(Beginning of Listed entries)
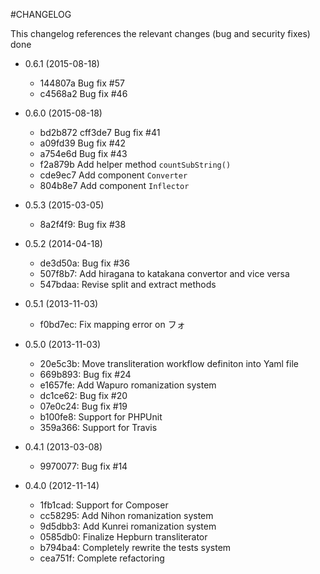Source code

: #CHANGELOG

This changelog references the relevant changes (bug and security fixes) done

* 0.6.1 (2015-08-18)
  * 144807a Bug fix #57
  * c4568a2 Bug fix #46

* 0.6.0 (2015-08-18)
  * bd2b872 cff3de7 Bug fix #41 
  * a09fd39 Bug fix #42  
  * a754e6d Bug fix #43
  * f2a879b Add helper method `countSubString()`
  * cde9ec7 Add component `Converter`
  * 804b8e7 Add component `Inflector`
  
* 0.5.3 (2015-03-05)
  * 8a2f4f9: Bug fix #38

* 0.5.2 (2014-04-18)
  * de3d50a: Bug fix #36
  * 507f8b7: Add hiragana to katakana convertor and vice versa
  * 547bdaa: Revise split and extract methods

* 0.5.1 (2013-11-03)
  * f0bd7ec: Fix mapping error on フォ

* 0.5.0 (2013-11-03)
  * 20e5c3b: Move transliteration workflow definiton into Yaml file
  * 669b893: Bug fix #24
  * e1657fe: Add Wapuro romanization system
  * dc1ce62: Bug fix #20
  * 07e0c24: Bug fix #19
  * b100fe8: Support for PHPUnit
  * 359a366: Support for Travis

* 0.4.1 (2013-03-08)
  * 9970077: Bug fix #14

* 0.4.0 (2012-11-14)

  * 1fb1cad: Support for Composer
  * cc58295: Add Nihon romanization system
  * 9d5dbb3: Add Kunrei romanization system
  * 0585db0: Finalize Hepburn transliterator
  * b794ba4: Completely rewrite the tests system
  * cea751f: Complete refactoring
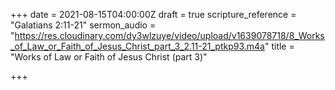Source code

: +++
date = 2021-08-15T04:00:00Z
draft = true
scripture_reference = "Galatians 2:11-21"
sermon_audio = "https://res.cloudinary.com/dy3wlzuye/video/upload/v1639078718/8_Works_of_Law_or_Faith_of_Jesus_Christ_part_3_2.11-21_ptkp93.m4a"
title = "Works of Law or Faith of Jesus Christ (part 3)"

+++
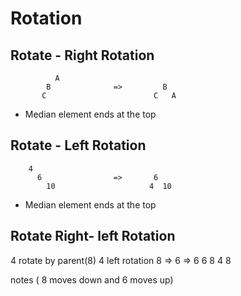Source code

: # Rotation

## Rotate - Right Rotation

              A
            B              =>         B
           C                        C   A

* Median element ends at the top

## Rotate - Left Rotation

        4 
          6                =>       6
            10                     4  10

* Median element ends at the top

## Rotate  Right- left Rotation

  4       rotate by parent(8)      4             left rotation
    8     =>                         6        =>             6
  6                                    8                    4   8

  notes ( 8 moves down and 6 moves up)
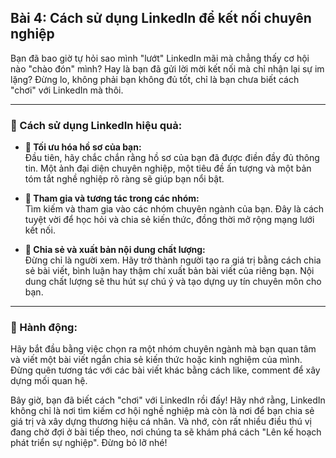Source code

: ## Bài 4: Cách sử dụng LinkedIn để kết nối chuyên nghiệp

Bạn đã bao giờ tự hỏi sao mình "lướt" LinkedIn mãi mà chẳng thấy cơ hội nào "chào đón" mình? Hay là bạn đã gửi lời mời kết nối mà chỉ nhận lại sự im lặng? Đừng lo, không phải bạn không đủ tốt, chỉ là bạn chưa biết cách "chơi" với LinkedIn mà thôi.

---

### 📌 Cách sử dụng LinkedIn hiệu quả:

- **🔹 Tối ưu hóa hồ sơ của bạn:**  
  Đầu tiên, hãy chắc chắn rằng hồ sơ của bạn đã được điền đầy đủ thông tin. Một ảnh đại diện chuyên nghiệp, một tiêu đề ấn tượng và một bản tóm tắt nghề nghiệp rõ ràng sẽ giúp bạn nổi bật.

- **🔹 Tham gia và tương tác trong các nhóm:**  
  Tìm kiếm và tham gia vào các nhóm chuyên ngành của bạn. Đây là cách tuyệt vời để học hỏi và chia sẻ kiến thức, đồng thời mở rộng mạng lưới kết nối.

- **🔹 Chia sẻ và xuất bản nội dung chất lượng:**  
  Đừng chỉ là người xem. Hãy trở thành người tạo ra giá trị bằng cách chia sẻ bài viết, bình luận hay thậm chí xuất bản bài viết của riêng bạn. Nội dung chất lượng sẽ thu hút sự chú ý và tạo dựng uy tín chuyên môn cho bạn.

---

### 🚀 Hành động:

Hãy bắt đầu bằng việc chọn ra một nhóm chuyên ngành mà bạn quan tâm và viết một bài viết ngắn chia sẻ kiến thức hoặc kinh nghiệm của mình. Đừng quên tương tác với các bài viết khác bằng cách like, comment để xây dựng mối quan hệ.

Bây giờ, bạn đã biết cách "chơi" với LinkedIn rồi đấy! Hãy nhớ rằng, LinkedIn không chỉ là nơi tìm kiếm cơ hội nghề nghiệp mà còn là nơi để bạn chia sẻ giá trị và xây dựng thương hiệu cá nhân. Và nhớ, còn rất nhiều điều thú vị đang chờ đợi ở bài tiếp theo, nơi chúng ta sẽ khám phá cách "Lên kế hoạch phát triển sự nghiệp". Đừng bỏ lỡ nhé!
(End of Listed entries)
(Beginning of Listed entries)
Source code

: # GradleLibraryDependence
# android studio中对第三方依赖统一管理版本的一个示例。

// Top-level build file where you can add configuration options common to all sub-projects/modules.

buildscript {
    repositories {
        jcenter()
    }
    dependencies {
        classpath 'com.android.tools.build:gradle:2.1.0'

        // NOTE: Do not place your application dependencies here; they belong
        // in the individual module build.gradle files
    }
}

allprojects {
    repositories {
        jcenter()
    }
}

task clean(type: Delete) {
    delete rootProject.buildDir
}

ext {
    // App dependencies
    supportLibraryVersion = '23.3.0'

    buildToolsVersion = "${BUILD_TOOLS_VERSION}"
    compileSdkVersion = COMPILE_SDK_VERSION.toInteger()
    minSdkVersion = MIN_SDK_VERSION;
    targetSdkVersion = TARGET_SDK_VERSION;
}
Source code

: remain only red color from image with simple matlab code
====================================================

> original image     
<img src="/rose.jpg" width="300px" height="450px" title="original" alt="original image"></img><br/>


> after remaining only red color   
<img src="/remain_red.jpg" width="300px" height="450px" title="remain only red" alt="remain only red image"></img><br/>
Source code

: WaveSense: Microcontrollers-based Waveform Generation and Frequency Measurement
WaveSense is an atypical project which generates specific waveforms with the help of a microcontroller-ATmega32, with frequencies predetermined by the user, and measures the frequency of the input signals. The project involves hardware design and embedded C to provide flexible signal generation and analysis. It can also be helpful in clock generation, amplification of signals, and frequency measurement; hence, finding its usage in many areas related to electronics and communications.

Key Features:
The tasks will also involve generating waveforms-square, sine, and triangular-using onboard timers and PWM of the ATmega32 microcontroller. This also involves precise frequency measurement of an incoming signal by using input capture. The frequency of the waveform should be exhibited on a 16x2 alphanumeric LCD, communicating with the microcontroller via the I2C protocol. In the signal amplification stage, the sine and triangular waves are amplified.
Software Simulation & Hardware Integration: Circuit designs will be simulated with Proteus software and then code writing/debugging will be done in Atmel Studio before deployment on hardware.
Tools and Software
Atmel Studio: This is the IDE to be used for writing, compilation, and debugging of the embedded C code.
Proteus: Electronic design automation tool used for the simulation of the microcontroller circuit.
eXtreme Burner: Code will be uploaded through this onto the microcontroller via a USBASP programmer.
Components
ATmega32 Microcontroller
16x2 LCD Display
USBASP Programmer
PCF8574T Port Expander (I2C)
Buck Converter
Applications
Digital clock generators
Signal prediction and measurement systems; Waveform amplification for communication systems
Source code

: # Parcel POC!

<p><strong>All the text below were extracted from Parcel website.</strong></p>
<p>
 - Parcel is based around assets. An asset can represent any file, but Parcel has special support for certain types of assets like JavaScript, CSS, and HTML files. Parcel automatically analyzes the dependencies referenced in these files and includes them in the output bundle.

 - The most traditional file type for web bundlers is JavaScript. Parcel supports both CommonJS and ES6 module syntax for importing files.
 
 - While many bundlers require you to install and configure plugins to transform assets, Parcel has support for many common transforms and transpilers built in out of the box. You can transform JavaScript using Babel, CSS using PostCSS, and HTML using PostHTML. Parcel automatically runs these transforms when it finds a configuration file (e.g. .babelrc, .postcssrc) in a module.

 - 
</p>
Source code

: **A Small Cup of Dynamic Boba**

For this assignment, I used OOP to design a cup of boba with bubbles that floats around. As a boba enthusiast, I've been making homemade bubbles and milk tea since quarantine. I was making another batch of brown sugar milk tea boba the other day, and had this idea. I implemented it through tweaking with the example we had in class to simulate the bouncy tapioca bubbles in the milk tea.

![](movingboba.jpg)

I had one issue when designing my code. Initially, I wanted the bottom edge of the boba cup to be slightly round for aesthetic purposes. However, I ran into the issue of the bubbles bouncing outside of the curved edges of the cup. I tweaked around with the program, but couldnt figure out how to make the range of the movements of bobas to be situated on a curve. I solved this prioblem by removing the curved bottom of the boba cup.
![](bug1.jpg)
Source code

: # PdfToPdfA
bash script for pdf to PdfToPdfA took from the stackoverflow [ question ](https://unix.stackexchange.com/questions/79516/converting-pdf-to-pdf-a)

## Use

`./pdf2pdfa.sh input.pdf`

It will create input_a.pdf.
(End of Listed entries)
(Beginning of Listed entries)
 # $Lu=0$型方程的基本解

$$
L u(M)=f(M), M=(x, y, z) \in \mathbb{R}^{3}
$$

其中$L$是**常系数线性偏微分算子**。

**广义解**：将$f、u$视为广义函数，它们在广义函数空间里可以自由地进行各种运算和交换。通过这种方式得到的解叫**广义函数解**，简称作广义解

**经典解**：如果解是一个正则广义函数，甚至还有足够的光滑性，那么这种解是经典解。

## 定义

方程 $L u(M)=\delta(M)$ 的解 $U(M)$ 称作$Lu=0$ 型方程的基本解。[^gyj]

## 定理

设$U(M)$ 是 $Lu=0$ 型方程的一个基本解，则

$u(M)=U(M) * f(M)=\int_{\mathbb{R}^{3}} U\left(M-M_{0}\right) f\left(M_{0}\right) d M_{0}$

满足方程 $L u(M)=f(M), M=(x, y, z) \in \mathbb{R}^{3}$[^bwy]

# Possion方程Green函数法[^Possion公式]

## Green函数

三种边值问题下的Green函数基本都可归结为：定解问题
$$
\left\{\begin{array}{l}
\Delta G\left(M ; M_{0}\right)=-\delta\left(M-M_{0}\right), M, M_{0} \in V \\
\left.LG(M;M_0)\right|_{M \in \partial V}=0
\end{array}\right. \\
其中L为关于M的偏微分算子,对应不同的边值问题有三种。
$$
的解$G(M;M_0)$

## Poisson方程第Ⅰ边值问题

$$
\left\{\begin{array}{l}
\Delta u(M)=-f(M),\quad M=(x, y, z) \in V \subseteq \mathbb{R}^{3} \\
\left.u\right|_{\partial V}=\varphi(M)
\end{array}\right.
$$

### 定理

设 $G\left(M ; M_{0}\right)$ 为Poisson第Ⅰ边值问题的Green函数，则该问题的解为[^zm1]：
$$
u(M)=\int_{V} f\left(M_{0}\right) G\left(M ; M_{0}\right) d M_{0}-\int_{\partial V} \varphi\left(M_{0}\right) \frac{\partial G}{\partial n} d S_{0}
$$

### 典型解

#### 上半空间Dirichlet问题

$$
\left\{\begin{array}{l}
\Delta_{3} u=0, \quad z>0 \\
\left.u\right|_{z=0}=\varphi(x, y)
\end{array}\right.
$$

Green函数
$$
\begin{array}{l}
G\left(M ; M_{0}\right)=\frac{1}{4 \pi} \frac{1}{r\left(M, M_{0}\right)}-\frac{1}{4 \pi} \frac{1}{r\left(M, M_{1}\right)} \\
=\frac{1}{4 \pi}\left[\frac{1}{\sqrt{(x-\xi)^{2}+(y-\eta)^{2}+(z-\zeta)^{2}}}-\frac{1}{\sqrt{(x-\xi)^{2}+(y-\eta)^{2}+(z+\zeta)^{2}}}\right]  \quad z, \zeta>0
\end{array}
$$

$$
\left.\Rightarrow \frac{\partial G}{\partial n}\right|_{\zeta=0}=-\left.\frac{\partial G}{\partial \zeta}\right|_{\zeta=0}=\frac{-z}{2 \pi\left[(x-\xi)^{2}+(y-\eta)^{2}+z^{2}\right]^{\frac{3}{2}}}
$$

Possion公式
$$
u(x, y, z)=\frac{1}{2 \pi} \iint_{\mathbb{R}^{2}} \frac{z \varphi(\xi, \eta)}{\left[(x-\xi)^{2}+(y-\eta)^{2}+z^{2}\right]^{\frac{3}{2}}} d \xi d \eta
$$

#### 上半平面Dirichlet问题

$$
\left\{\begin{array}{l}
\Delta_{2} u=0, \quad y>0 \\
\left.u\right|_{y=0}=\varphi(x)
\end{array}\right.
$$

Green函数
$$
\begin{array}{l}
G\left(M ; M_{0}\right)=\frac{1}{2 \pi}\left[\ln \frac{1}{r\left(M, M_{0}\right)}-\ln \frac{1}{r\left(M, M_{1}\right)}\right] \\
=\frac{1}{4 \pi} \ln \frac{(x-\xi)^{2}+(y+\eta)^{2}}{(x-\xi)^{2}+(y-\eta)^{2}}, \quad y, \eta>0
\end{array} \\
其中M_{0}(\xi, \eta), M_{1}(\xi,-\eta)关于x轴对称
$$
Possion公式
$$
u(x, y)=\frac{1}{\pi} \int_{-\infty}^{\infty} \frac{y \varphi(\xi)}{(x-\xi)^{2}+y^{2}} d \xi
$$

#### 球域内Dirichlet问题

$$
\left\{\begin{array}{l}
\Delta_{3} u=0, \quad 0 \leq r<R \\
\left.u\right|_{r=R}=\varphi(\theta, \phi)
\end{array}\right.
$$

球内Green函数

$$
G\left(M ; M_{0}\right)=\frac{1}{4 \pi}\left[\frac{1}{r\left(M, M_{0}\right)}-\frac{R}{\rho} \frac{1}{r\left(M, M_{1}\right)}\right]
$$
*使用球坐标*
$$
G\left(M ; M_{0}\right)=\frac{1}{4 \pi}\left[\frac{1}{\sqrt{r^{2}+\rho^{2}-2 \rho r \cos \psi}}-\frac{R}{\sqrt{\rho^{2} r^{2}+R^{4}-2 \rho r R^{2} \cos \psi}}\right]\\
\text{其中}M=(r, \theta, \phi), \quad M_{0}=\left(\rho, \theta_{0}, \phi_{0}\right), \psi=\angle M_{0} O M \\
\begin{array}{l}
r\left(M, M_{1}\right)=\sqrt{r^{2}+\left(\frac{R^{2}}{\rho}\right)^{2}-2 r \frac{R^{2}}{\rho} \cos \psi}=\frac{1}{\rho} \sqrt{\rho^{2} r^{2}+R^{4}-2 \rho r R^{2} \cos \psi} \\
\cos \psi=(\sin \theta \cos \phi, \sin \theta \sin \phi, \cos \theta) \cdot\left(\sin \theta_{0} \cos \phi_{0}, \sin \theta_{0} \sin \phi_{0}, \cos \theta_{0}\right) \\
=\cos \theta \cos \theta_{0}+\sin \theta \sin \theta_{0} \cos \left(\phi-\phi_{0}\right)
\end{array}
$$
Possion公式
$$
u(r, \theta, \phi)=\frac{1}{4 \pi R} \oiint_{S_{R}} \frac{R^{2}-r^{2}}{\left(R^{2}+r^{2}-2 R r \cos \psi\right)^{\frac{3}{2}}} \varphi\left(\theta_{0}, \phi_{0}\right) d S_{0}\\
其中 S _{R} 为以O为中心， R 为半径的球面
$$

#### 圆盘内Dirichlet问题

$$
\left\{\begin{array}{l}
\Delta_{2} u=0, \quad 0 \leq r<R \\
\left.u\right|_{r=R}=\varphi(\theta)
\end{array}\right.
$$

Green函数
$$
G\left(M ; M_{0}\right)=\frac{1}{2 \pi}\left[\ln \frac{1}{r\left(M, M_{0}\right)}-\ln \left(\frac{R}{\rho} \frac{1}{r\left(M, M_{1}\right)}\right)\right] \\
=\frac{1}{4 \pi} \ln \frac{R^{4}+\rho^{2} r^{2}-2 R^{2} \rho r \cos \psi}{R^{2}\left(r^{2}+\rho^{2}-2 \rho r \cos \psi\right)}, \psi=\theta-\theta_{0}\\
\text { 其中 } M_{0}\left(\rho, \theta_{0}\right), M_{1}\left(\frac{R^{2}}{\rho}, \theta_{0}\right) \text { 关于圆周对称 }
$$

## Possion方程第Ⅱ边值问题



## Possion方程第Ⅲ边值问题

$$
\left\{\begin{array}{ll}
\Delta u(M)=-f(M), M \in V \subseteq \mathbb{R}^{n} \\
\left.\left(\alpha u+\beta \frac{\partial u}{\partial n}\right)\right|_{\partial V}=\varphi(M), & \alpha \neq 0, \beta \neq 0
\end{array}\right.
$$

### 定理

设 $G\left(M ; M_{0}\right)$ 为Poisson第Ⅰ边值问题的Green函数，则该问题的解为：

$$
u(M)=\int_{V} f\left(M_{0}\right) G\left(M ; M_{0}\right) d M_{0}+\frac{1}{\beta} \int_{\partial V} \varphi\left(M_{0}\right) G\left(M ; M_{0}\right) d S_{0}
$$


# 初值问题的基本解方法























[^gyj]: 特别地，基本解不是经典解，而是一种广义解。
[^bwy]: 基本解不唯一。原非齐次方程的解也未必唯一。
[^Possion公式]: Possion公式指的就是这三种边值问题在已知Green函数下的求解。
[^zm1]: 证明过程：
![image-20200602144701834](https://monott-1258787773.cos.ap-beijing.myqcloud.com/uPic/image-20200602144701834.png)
(End of Listed entries)
Across the entries above, work out how many lines hold "Converter". The answer is that number alone.

## Exercise result
2